Data centers need their Tesla moment. And honestly, the economics are already pointing there. The investors who poured capital into green technologies and materials over the last decade, an often overlooked, often underfunded market category, are starting to look prescient. Sustainable design isn’t idealism anymore. It’s a competitive advantage, a liability hedge, and increasingly, a condition of doing business at all. That shift creates real openings: for workers looking for their place (and a bit of stability) in an AI-driven world, for entrepreneurs willing to out-innovate those doing business as usual, and for companies smart enough to realize that the next decade rewards whoever figures out how to do this right first.
Stop being lazy about it
We’ve decided, for a long time now, that the cheaper and more polluting approach is better because a contract and a money opportunity said so. That calculus is changing. The communities where data centers want to build are organized, litigious, and paying attention to their water bills. The utilities supplying power are strained. In parts of the mid-Atlantic, data center demand has already pushed residential electricity rates up 20%.
The polarization keeps us stuck. One side says any friction around development is anti-progress. The other treats every new project like a crisis. But between “build it and apologize later” and “don’t build it at all,” there is an enormous middle: build it right, from the beginning, with the people and places it will affect in the room from day one. This is what good leadership looks like.

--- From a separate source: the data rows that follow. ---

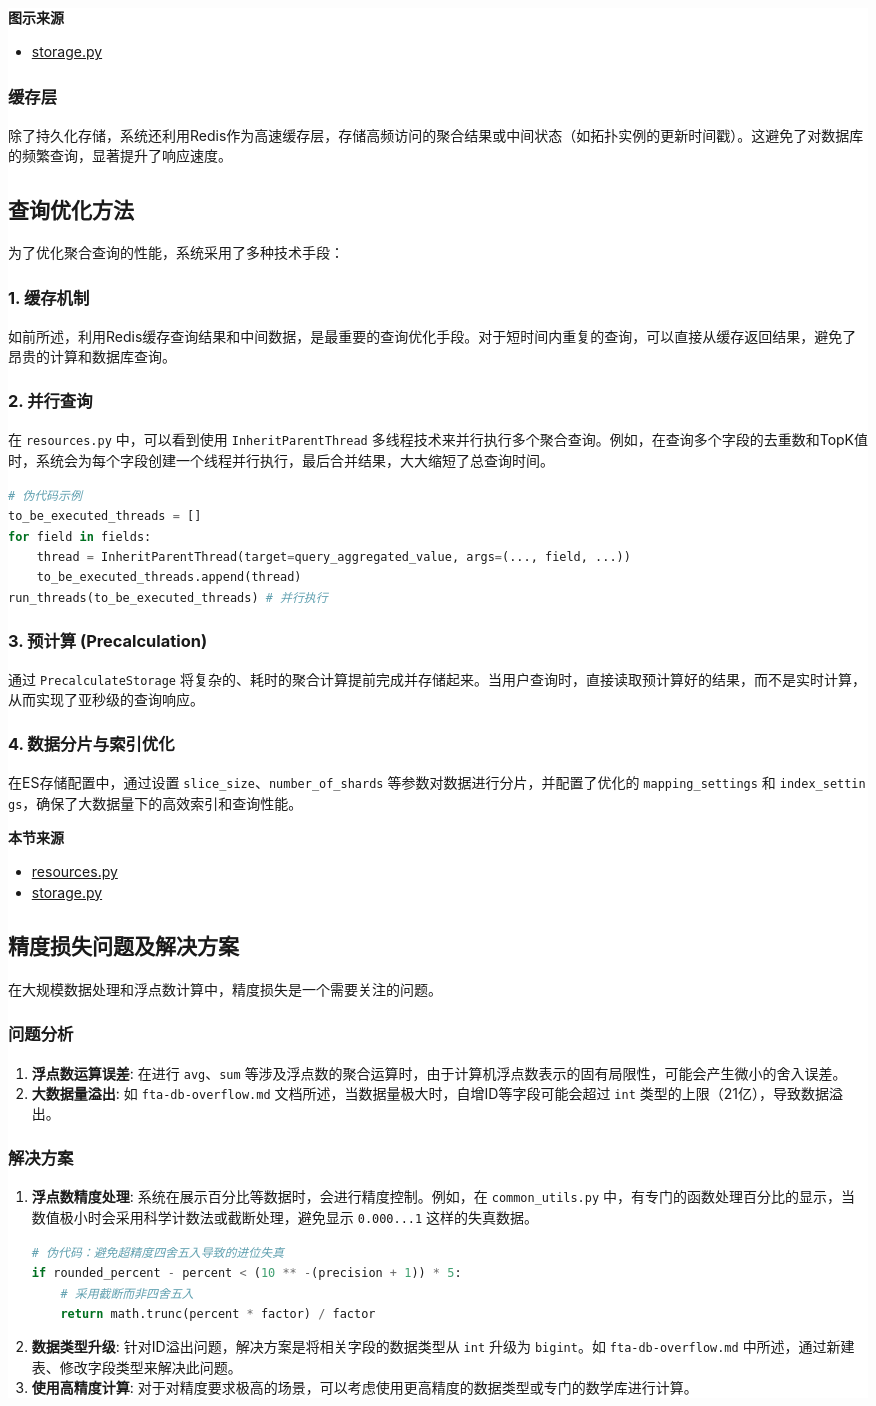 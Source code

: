 **图示来源**
- [storage.py](file://bkmonitor/apm/core/discover/precalculation/storage.py#L64-L431)

### 缓存层

除了持久化存储，系统还利用Redis作为高速缓存层，存储高频访问的聚合结果或中间状态（如拓扑实例的更新时间戳）。这避免了对数据库的频繁查询，显著提升了响应速度。

## 查询优化方法

为了优化聚合查询的性能，系统采用了多种技术手段：

### 1. 缓存机制
如前所述，利用Redis缓存查询结果和中间数据，是最重要的查询优化手段。对于短时间内重复的查询，可以直接从缓存返回结果，避免了昂贵的计算和数据库查询。

### 2. 并行查询
在 `resources.py` 中，可以看到使用 `InheritParentThread` 多线程技术来并行执行多个聚合查询。例如，在查询多个字段的去重数和TopK值时，系统会为每个字段创建一个线程并行执行，最后合并结果，大大缩短了总查询时间。

```python
# 伪代码示例
to_be_executed_threads = []
for field in fields:
    thread = InheritParentThread(target=query_aggregated_value, args=(..., field, ...))
    to_be_executed_threads.append(thread)
run_threads(to_be_executed_threads) # 并行执行
```

### 3. 预计算 (Precalculation)
通过 `PrecalculateStorage` 将复杂的、耗时的聚合计算提前完成并存储起来。当用户查询时，直接读取预计算好的结果，而不是实时计算，从而实现了亚秒级的查询响应。

### 4. 数据分片与索引优化
在ES存储配置中，通过设置 `slice_size`、`number_of_shards` 等参数对数据进行分片，并配置了优化的 `mapping_settings` 和 `index_settings`，确保了大数据量下的高效索引和查询性能。

**本节来源**
- [resources.py](file://bkmonitor/apm/resources.py#L1956-L1992)
- [storage.py](file://bkmonitor/apm/core/discover/precalculation/storage.py)

## 精度损失问题及解决方案

在大规模数据处理和浮点数计算中，精度损失是一个需要关注的问题。

### 问题分析

1.  **浮点数运算误差**: 在进行 `avg`、`sum` 等涉及浮点数的聚合运算时，由于计算机浮点数表示的固有局限性，可能会产生微小的舍入误差。
2.  **大数据量溢出**: 如 `fta-db-overflow.md` 文档所述，当数据量极大时，自增ID等字段可能会超过 `int` 类型的上限（21亿），导致数据溢出。

### 解决方案

1.  **浮点数精度处理**: 系统在展示百分比等数据时，会进行精度控制。例如，在 `common_utils.py` 中，有专门的函数处理百分比的显示，当数值极小时会采用科学计数法或截断处理，避免显示 `0.000...1` 这样的失真数据。
    ```python
    # 伪代码：避免超精度四舍五入导致的进位失真
    if rounded_percent - percent < (10 ** -(precision + 1)) * 5:
        # 采用截断而非四舍五入
        return math.trunc(percent * factor) / factor
    ```
2.  **数据类型升级**: 针对ID溢出问题，解决方案是将相关字段的数据类型从 `int` 升级为 `bigint`。如 `fta-db-overflow.md` 中所述，通过新建表、修改字段类型来解决此问题。
3.  **使用高精度计算**: 对于对精度要求极高的场景，可以考虑使用更高精度的数据类型或专门的数学库进行计算。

I’m not naive about how rare that is. But I’ve seen it happen. And I think we’re closer to a tipping point than the headlines suggest. Not because companies have suddenly grown a conscience, but because the old way is becoming genuinely, measurably expensive.
There’s always another, better, more considerate way. We just have to stop being so damn lazy about finding it.


I'd love to see you delve deeper into your experience & observations around this question:
"The question I keep returning to, and I’ve combed through the lawsuits, sat with the developers, listened to the executives opine on infrastructure, is this: why have we still not learned to innovate with the end in mind?"
I feel that I know some ways to answer this questions; but my gut tells me that you'd surprise me. Is it just economics? Is it just that the system is set up to privilege status-quo supply chain decision? I truly believe that some of the very folks promoting innovation at the expense of people and environment know and feels that it's wrong. Is greed the main thing that gets them to ignore or avoid those considerations?
People often point to the success of Tesla often forget about the EV-1. This was an electric car from two decades before. By all accounts drivers who had them loved them unfortunately GM on leased them. Then when congress made owning an SUV cheaper by allowing them to be classified as work vehicles and depreciated over 3 years, the die was cast and GM recalled and shredded the EV-1s. So the knowledge was there but the incentives got twisted and perverse. I’m sure big oil had a major influence.
One of our hopes going forward could be to challenge all new designers to think like the Fremen from Dune. They literally conserve every drop of water, to the point of “reclaiming” someone’s water when they die. We need that type of approach to water usage to get people to engineer a better way. Help me spread the word and challenge people to “Think like a Fremen.”